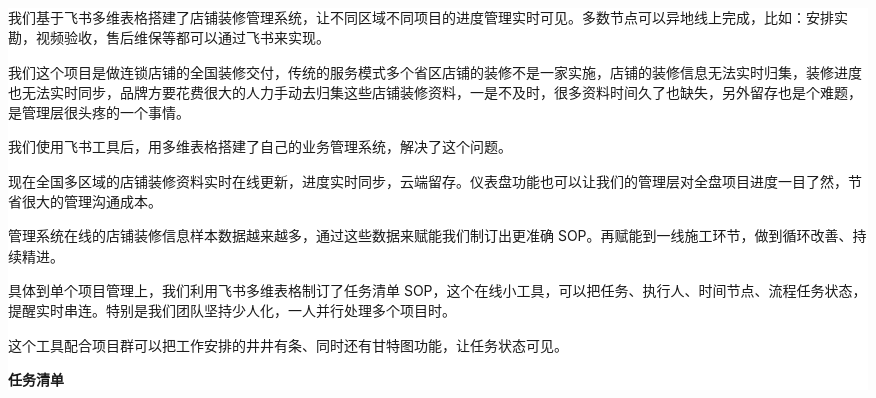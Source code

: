 我们基于飞书多维表格搭建了店铺装修管理系统，让不同区域不同项目的进度管理实时可见。多数节点可以异地线上完成，比如：安排实勘，视频验收，售后维保等都可以通过飞书来实现。

我们这个项目是做连锁店铺的全国装修交付，传统的服务模式多个省区店铺的装修不是一家实施，店铺的装修信息无法实时归集，装修进度也无法实时同步，品牌方要花费很大的人力手动去归集这些店铺装修资料，一是不及时，很多资料时间久了也缺失，另外留存也是个难题，是管理层很头疼的一个事情。

我们使用飞书工具后，用多维表格搭建了自己的业务管理系统，解决了这个问题。

现在全国多区域的店铺装修资料实时在线更新，进度实时同步，云端留存。仪表盘功能也可以让我们的管理层对全盘项目进度一目了然，节省很大的管理沟通成本。

管理系统在线的店铺装修信息样本数据越来越多，通过这些数据来赋能我们制订出更准确 SOP。再赋能到一线施工环节，做到循环改善、持续精进。

具体到单个项目管理上，我们利用飞书多维表格制订了任务清单 SOP，这个在线小工具，可以把任务、执行人、时间节点、流程任务状态，提醒实时串连。特别是我们团队坚持少人化，一人并行处理多个项目时。

这个工具配合项目群可以把工作安排的井井有条、同时还有甘特图功能，让任务状态可见。

**任务清单**
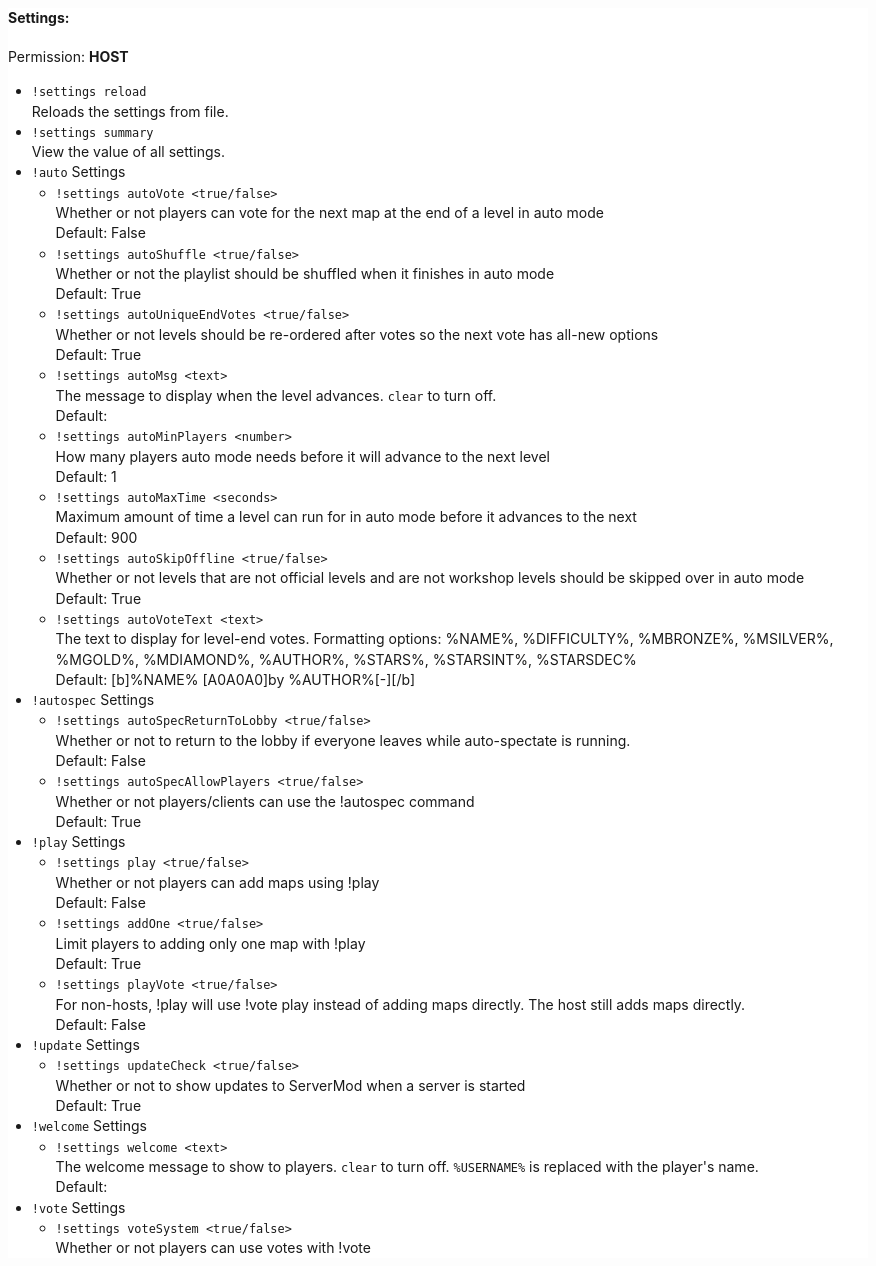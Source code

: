 #### Settings:
Permission: __HOST__  

* `!settings reload`  
Reloads the settings from file.  
* `!settings summary`  
View the value of all settings.  
* `!auto` Settings
  * `!settings autoVote <true/false>`  
Whether or not players can vote for the next map at the end of a level in auto mode  
Default: False  
  * `!settings autoShuffle <true/false>`  
Whether or not the playlist should be shuffled when it finishes in auto mode  
Default: True  
  * `!settings autoUniqueEndVotes <true/false>`  
Whether or not levels should be re-ordered after votes so the next vote has all-new options  
Default: True  
  * `!settings autoMsg <text>`  
The message to display when the level advances. `clear` to turn off.  
Default:   
  * `!settings autoMinPlayers <number>`  
How many players auto mode needs before it will advance to the next level  
Default: 1  
  * `!settings autoMaxTime <seconds>`  
Maximum amount of time a level can run for in auto mode before it advances to the next  
Default: 900  
  * `!settings autoSkipOffline <true/false>`  
Whether or not levels that are not official levels and are not workshop levels should be skipped over in auto mode  
Default: True  
  * `!settings autoVoteText <text>`  
The text to display for level-end votes. Formatting options: %NAME%, %DIFFICULTY%, %MBRONZE%, %MSILVER%, %MGOLD%, %MDIAMOND%, %AUTHOR%, %STARS%, %STARSINT%, %STARSDEC%  
Default: \[b]%NAME% [A0A0A0]by %AUTHOR%[-]\[/b]  
* `!autospec` Settings
  * `!settings autoSpecReturnToLobby <true/false>`  
Whether or not to return to the lobby if everyone leaves while auto-spectate is running.  
Default: False  
  * `!settings autoSpecAllowPlayers <true/false>`  
Whether or not players/clients can use the !autospec command  
Default: True  
* `!play` Settings
  * `!settings play <true/false>`  
Whether or not players can add maps using !play  
Default: False  
  * `!settings addOne <true/false>`  
Limit players to adding only one map with !play  
Default: True  
  * `!settings playVote <true/false>`  
For non-hosts, !play will use !vote play instead of adding maps directly. The host still adds maps directly.  
Default: False  
* `!update` Settings
  * `!settings updateCheck <true/false>`  
Whether or not to show updates to ServerMod when a server is started  
Default: True  
* `!welcome` Settings
  * `!settings welcome <text>`  
The welcome message to show to players. `clear` to turn off. `%USERNAME%` is replaced with the player's name.  
Default:   
* `!vote` Settings
  * `!settings voteSystem <true/false>`  
Whether or not players can use votes with !vote  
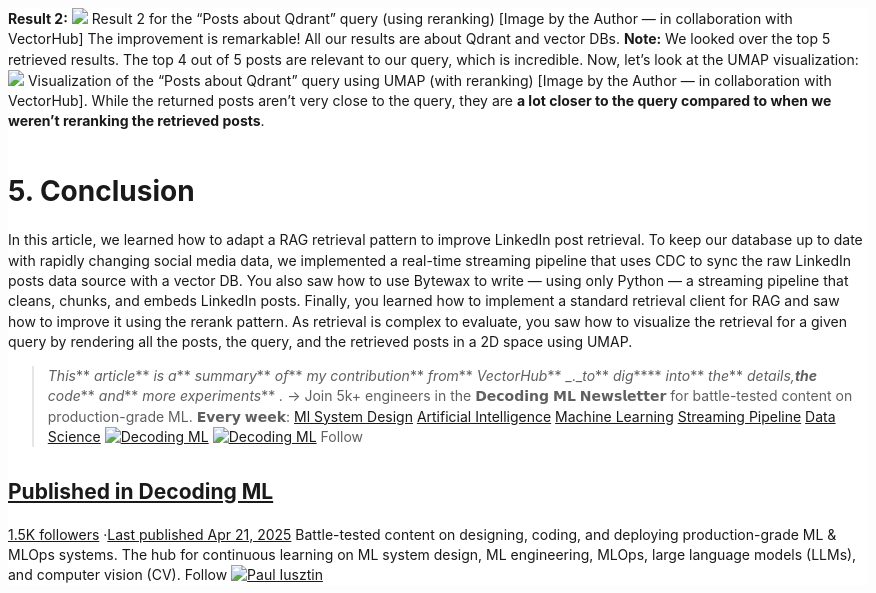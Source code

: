 **Result 2:**
![](https://miro.medium.com/v2/resize:fit:1000/0*SvKByecO1s8UIZ65.png)
Result 2 for the “Posts about Qdrant” query (using reranking) [Image by the Author — in collaboration with VectorHub]
The improvement is remarkable! All our results are about Qdrant and vector DBs.
**Note:** We looked over the top 5 retrieved results. The top 4 out of 5 posts are relevant to our query, which is incredible.
Now, let’s look at the UMAP visualization:
![](https://miro.medium.com/v2/resize:fit:700/0*46m4qp3GlPAuC82g.png)
Visualization of the “Posts about Qdrant” query using UMAP (with reranking) [Image by the Author — in collaboration with VectorHub].
While the returned posts aren’t very close to the query, they are **a lot closer to the query compared to when we weren’t reranking the retrieved posts**.
# 5. Conclusion
In this article, we learned how to adapt a RAG retrieval pattern to improve LinkedIn post retrieval. To keep our database up to date with rapidly changing social media data, we implemented a real-time streaming pipeline that uses CDC to sync the raw LinkedIn posts data source with a vector DB. You also saw how to use Bytewax to write — using only Python — a streaming pipeline that cleans, chunks, and embeds LinkedIn posts.
Finally, you learned how to implement a standard retrieval client for RAG and saw how to improve it using the rerank pattern. As retrieval is complex to evaluate, you saw how to visualize the retrieval for a given query by rendering all the posts, the query, and the retrieved posts in a 2D space using UMAP.
> _This_** _article_** _is a_** _summary_** _of_** _my contribution_** _from_** _VectorHub_** _.__to_** _dig_**** _into_** _the_** _details,_**_the_** _code_** _and_** _more experiments_** _._
→ Join 5k+ engineers in the 𝗗𝗲𝗰𝗼𝗱𝗶𝗻𝗴 𝗠𝗟 𝗡𝗲𝘄𝘀𝗹𝗲𝘁𝘁𝗲𝗿 for battle-tested content on production-grade ML. 𝗘𝘃𝗲𝗿𝘆 𝘄𝗲𝗲𝗸:
[Ml System Design](https://medium.com/tag/ml-system-design?source=post_page-----9cc01d50a2a0---------------------------------------)
[Artificial Intelligence](https://medium.com/tag/artificial-intelligence?source=post_page-----9cc01d50a2a0---------------------------------------)
[Machine Learning](https://medium.com/tag/machine-learning?source=post_page-----9cc01d50a2a0---------------------------------------)
[Streaming Pipeline](https://medium.com/tag/streaming-pipeline?source=post_page-----9cc01d50a2a0---------------------------------------)
[Data Science](https://medium.com/tag/data-science?source=post_page-----9cc01d50a2a0---------------------------------------)
[![Decoding ML](https://miro.medium.com/v2/resize:fill:48:48/1*26Oyys83TRIKEtdUM1uZRA.png)](https://medium.com/decodingml?source=post_page---post_publication_info--9cc01d50a2a0---------------------------------------)
[![Decoding ML](https://miro.medium.com/v2/resize:fill:64:64/1*26Oyys83TRIKEtdUM1uZRA.png)](https://medium.com/decodingml?source=post_page---post_publication_info--9cc01d50a2a0---------------------------------------)
Follow
## [Published in Decoding ML](https://medium.com/decodingml?source=post_page---post_publication_info--9cc01d50a2a0---------------------------------------)
[1.5K followers](https://medium.com/decodingml/followers?source=post_page---post_publication_info--9cc01d50a2a0---------------------------------------)
·[Last published Apr 21, 2025](https://medium.com/decodingml/a-quick-update-find-us-mostly-on-substack-now-4a74e506cc88?source=post_page---post_publication_info--9cc01d50a2a0---------------------------------------)
Battle-tested content on designing, coding, and deploying production-grade ML & MLOps systems. The hub for continuous learning on ML system design, ML engineering, MLOps, large language models (LLMs), and computer vision (CV).
Follow
[![Paul Iusztin](https://miro.medium.com/v2/resize:fill:48:48/1*r3Geug_sW6weKSvaqBJtAA.jpeg)](https://medium.com/@pauliusztin?source=post_page---post_author_info--9cc01d50a2a0---------------------------------------)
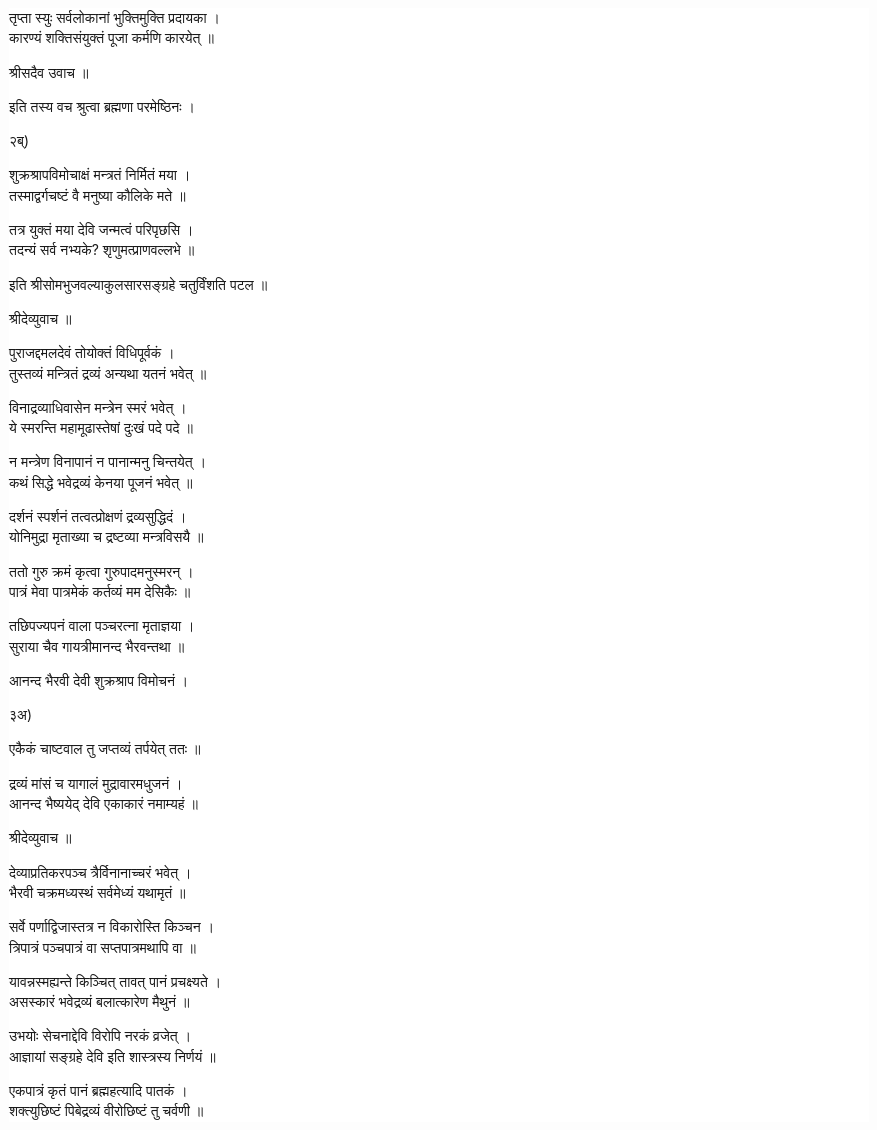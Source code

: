 तृप्ता स्युः सर्वलोकानां भुक्तिमुक्ति प्रदायका ।  
कारण्यं शक्तिसंयुक्तं पूजा कर्मणि कारयेत् ॥  
  
श्रीसदैव उवाच ॥  
  
इति तस्य वच श्रुत्वा ब्रह्मणा परमेष्ठिनः ।  
  
२ब्)  
  
शुक्रश्रापविमोचाक्षं मन्त्रतं निर्मितं मया ।  
तस्माद्वर्गचष्टं वै मनुष्या कौलिके मते ॥  
  
तत्र युक्तं मया देवि जन्मत्वं परिपृछसि ।  
तदन्यं सर्व नभ्यके? शृणुमत्प्राणवल्लभे ॥  
  
इति श्रीसोमभुजवल्याकुलसारसङ्ग्रहे चतुर्विंशति पटल ॥  
  
  
श्रीदेव्युवाच ॥  
  
पुराजद्दमलदेवं तोयोक्तं विधिपूर्वकं ।  
तुस्तव्यं मन्त्रितं द्रव्यं अन्यथा यतनं भवेत् ॥  
  
विनाद्रव्याधिवासेन मन्त्रेन स्मरं भवेत् ।  
ये स्मरन्ति महामूढास्तेषां दुःखं पदे पदे ॥  
  
न मन्त्रेण विनापानं न पानान्मनु चिन्तयेत् ।  
कथं सिद्धे भवेद्रव्यं केनया पूजनं भवेत् ॥  
  
दर्शनं स्पर्शनं तत्वत्प्रोक्षणं द्रव्यसुद्धिदं ।  
योनिमुद्रा मृताख्या च द्रष्टव्या मन्त्रविसयै ॥  
  
ततो गुरु क्रमं कृत्वा गुरुपादमनुस्मरन् ।  
पात्रं मेवा पात्रमेकं कर्तव्यं मम देसिकैः ॥  
  
तछिपज्यपनं वाला पञ्चरत्ना मृताज्ञया ।  
सुराया चैव गायत्रीमानन्द भैरवन्तथा ॥  
  
आनन्द भैरवी देवी शुक्रश्राप विमोचनं ।  
  
३अ)  
  
एकैकं चाष्टवाल तु जप्तव्यं तर्पयेत् ततः ॥  
  
द्रव्यं मांसं च यागालं मुद्रावारमधुजनं ।  
आनन्द भैष्ययेद् देवि एकाकारं नमाम्यहं ॥  
  
श्रीदेव्युवाच ॥  
  
देव्याप्रतिकरपञ्च त्रैर्विनानाच्चरं भवेत् ।  
भैरवी चक्रमध्यस्थं सर्वमेध्यं यथामृतं ॥  
  
सर्वे पर्णाद्विजास्तत्र न विकारोस्ति किञ्चन ।  
त्रिपात्रं पञ्चपात्रं वा सप्तपात्रमथापि वा ॥  
  
यावन्नस्मह्यन्ते किञ्चित् तावत् पानं प्रचक्ष्यते ।  
असस्कारं भवेद्रव्यं बलात्कारेण मैथुनं ॥  
  
उभयोः सेचनाद्देवि विरोपि नरकं व्रजेत् ।  
आज्ञायां सङ्ग्रहे देवि इति शास्त्रस्य निर्णयं ॥  
  
एकपात्रं कृतं पानं ब्रह्महत्यादि पातकं ।  
शक्त्युछिष्टं पिबेद्रव्यं वीरोछिष्टं तु चर्वणी ॥  
  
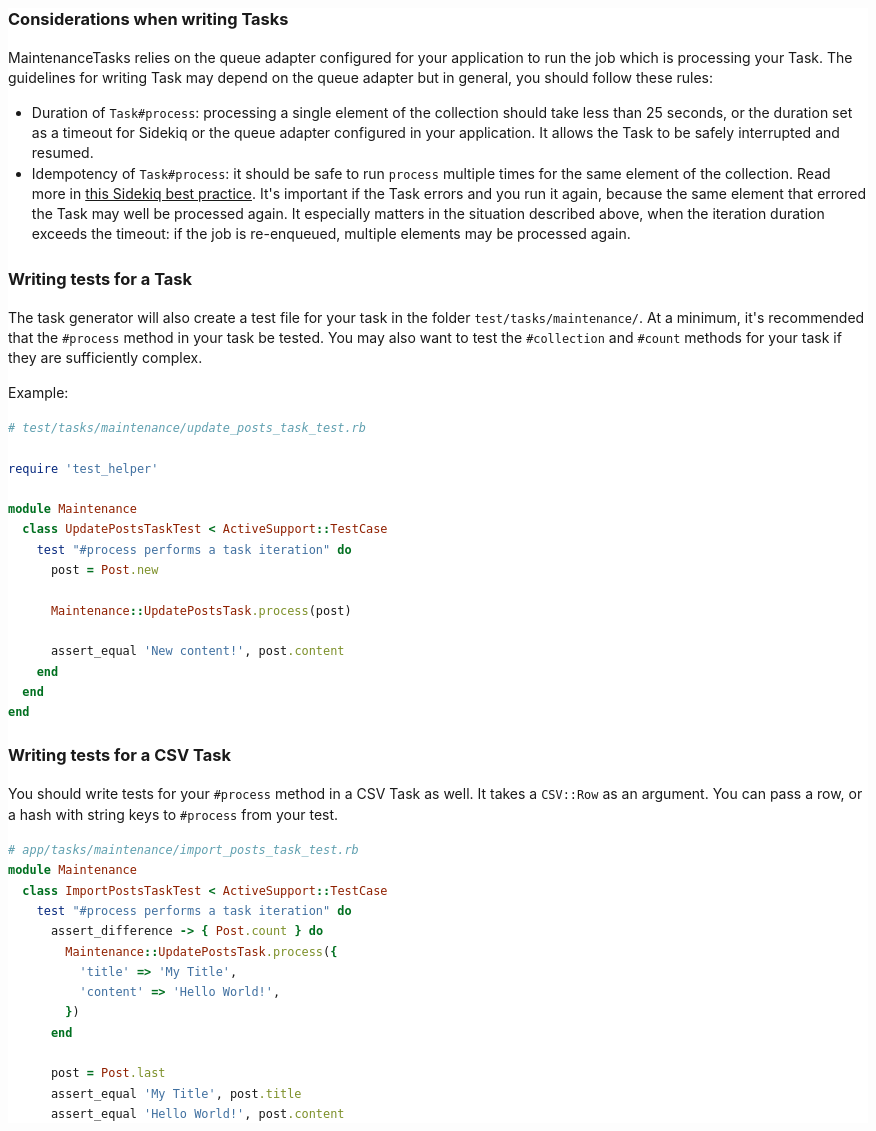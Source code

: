 ### Considerations when writing Tasks

MaintenanceTasks relies on the queue adapter configured for your application to
run the job which is processing your Task. The guidelines for writing Task may
depend on the queue adapter but in general, you should follow these rules:

* Duration of `Task#process`: processing a single element of the collection
  should take less than 25 seconds, or the duration set as a timeout for Sidekiq
  or the queue adapter configured in your application. It allows the Task to be
  safely interrupted and resumed.
* Idempotency of `Task#process`: it should be safe to run `process` multiple
  times for the same element of the collection. Read more in [this Sidekiq best
  practice][sidekiq-idempotent]. It's important if the Task errors and you run
  it again, because the same element that errored the Task may well be processed
  again. It especially matters in the situation described above, when the
  iteration duration exceeds the timeout: if the job is re-enqueued, multiple
  elements may be processed again.

[sidekiq-idempotent]: https://github.com/mperham/sidekiq/wiki/Best-Practices#2-make-your-job-idempotent-and-transactional

### Writing tests for a Task

The task generator will also create a test file for your task in the folder
`test/tasks/maintenance/`. At a minimum, it's recommended that the `#process`
method in your task be tested. You may also want to test the `#collection` and
`#count` methods for your task if they are sufficiently complex.

Example:

```ruby
# test/tasks/maintenance/update_posts_task_test.rb

require 'test_helper'

module Maintenance
  class UpdatePostsTaskTest < ActiveSupport::TestCase
    test "#process performs a task iteration" do
      post = Post.new

      Maintenance::UpdatePostsTask.process(post)

      assert_equal 'New content!', post.content
    end
  end
end
```

### Writing tests for a CSV Task

You should write tests for your `#process` method in a CSV Task as well. It
takes a `CSV::Row` as an argument. You can pass a row, or a hash with string
keys to `#process` from your test.

```ruby
# app/tasks/maintenance/import_posts_task_test.rb
module Maintenance
  class ImportPostsTaskTest < ActiveSupport::TestCase
    test "#process performs a task iteration" do
      assert_difference -> { Post.count } do
        Maintenance::UpdatePostsTask.process({
          'title' => 'My Title',
          'content' => 'Hello World!',
        })
      end

      post = Post.last
      assert_equal 'My Title', post.title
      assert_equal 'Hello World!', post.content
```

[async-adapter]: https://api.rubyonrails.org/classes/ActiveJob/QueueAdapters/AsyncAdapter.html
[active-job-docs]: https://guides.rubyonrails.org/active_job_basics.html#setting-the-backend
[setup]: https://edgeguides.rubyonrails.org/active_storage_overview.html#setup
[k8s-scheduling]: https://kubernetes.io/docs/concepts/scheduling-eviction/
[heroku-cycles]: https://www.heroku.com/dynos/lifecycle
[max-job-runtime]: https://github.com/Shopify/job-iteration/blob/master/guides/best-practices.md#max-job-runtime
[sidekiq-deploy]: https://github.com/mperham/sidekiq/wiki/Deployment
[contributing]: https://github.com/Shopify/maintenance_tasks/blob/main/.github/CONTRIBUTING.md
[release]: https://help.github.com/articles/creating-releases/
[shipit]: https://shipit.shopify.io/shopify/maintenance_tasks/rubygems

Task requirements: Which lines in the material contain the word "rubyonrails"? Pull each of them out.

Result of this exercise:
[async-adapter]: https://api.rubyonrails.org/classes/ActiveJob/QueueAdapters/AsyncAdapter.html
[active-job-docs]: https://guides.rubyonrails.org/active_job_basics.html#setting-the-backend
[setup]: https://edgeguides.rubyonrails.org/active_storage_overview.html#setup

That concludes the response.